***** GIVEN RECORDS
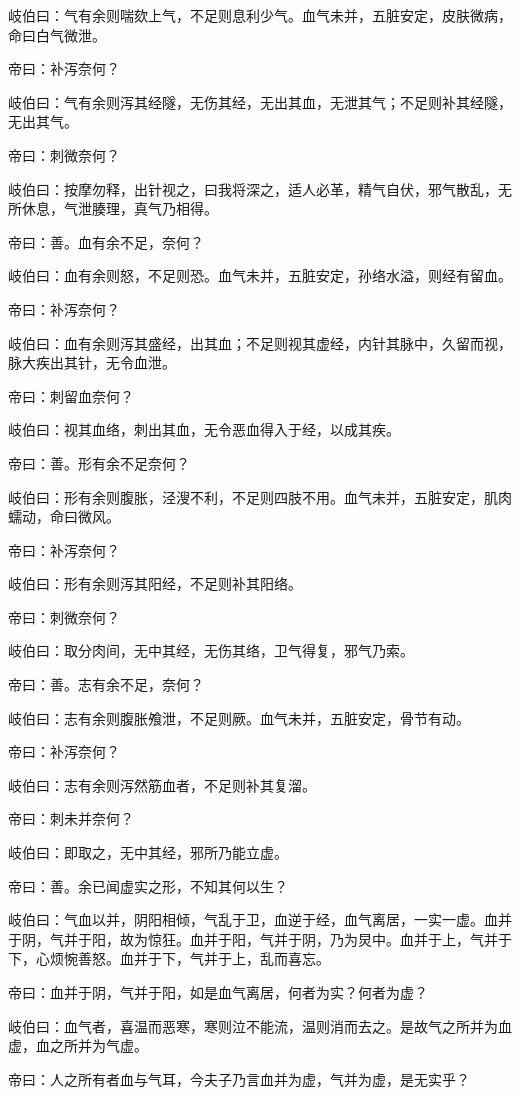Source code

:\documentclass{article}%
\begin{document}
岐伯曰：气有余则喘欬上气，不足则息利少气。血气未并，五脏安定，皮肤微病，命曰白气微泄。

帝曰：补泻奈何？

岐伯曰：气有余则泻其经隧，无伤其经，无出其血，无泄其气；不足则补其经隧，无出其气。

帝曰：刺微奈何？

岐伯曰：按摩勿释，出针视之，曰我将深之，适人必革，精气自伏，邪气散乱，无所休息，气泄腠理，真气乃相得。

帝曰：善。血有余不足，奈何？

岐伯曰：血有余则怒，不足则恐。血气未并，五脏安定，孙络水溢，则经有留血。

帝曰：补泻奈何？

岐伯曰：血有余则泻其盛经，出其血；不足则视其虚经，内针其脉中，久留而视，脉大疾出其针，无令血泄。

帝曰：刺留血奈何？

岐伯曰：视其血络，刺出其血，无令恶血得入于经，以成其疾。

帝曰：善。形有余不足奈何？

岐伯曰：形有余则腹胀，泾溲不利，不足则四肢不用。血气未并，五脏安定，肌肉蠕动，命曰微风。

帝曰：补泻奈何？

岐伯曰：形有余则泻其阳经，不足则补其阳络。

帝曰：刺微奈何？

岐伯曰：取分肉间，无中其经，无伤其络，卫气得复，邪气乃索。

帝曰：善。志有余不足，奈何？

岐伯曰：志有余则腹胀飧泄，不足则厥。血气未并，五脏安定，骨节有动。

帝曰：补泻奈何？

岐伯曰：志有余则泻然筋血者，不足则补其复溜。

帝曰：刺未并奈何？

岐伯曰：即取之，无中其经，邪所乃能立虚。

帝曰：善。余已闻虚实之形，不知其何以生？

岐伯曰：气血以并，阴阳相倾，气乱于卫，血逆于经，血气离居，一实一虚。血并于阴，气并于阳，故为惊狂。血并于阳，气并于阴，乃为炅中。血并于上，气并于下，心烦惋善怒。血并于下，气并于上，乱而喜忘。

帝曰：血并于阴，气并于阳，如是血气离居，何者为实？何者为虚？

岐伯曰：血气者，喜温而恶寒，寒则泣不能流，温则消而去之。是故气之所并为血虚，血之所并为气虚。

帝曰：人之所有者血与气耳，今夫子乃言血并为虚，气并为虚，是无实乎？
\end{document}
**********
***** GIVEN RECORDS
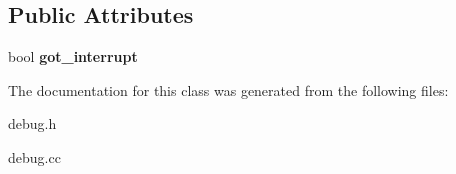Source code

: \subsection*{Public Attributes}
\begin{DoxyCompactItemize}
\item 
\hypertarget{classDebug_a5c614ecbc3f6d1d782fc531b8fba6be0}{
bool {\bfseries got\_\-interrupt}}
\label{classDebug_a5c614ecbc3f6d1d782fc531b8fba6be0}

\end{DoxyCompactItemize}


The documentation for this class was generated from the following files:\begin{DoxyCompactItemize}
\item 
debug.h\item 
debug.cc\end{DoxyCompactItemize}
**********
***** GIVEN RECORDS
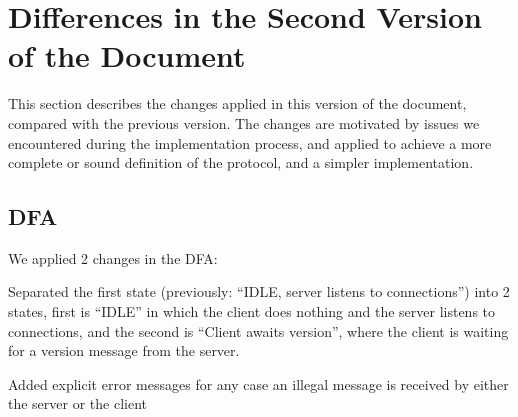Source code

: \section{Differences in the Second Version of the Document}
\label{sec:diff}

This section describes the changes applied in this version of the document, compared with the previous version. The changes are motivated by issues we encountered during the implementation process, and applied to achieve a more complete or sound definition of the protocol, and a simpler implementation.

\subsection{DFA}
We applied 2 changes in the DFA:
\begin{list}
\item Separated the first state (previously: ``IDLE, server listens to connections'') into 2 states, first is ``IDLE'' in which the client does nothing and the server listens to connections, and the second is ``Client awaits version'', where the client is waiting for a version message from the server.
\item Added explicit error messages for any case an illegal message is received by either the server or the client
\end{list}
**********
(THE PROBLEM) Once you find the line with "岐伯曰：形有余则腹胀，泾溲不" in the entries above, output it and each line after it up to and including the line with "帝曰：善。余已闻虚实之形，不知其何以生？", and nothing else.

(TASK SOLUTION)
岐伯曰：形有余则腹胀，泾溲不利，不足则四肢不用。血气未并，五脏安定，肌肉蠕动，命曰微风。

帝曰：补泻奈何？

岐伯曰：形有余则泻其阳经，不足则补其阳络。

帝曰：刺微奈何？

岐伯曰：取分肉间，无中其经，无伤其络，卫气得复，邪气乃索。

帝曰：善。志有余不足，奈何？

岐伯曰：志有余则腹胀飧泄，不足则厥。血气未并，五脏安定，骨节有动。

帝曰：补泻奈何？

岐伯曰：志有余则泻然筋血者，不足则补其复溜。

帝曰：刺未并奈何？

岐伯曰：即取之，无中其经，邪所乃能立虚。

帝曰：善。余已闻虚实之形，不知其何以生？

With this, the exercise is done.